TO DO.
Only the lines below, from the one with "problem directly over" through the one with "The optimization problems", are to be written out, exactly.

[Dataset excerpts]
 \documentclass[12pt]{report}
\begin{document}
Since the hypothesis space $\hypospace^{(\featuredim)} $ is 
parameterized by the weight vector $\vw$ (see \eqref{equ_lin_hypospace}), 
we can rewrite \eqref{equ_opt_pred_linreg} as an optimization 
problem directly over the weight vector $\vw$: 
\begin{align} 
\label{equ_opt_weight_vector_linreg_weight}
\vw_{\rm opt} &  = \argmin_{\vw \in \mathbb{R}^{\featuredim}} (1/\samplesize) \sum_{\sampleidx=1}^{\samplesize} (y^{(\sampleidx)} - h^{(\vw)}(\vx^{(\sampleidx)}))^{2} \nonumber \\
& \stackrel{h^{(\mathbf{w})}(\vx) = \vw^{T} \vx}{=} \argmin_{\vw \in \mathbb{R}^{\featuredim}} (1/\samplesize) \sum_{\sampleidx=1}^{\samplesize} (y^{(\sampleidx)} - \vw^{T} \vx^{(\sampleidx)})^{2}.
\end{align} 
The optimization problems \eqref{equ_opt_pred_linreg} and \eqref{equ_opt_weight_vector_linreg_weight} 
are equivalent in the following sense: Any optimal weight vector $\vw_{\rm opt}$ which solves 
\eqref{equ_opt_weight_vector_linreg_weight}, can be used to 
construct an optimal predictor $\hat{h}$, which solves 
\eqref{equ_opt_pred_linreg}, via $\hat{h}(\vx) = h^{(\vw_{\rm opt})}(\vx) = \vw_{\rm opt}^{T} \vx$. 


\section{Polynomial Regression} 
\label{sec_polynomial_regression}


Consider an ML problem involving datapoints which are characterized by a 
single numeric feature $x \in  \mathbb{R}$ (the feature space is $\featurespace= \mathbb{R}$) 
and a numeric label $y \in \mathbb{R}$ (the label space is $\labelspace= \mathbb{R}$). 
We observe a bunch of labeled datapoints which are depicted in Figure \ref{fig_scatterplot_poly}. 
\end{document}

TASK RESPONSE.
problem directly over the weight vector $\vw$: 
\begin{align} 
\label{equ_opt_weight_vector_linreg_weight}
\vw_{\rm opt} &  = \argmin_{\vw \in \mathbb{R}^{\featuredim}} (1/\samplesize) \sum_{\sampleidx=1}^{\samplesize} (y^{(\sampleidx)} - h^{(\vw)}(\vx^{(\sampleidx)}))^{2} \nonumber \\
& \stackrel{h^{(\mathbf{w})}(\vx) = \vw^{T} \vx}{=} \argmin_{\vw \in \mathbb{R}^{\featuredim}} (1/\samplesize) \sum_{\sampleidx=1}^{\samplesize} (y^{(\sampleidx)} - \vw^{T} \vx^{(\sampleidx)})^{2}.
\end{align} 
The optimization problems \eqref{equ_opt_pred_linreg} and \eqref{equ_opt_weight_vector_linreg_weight} 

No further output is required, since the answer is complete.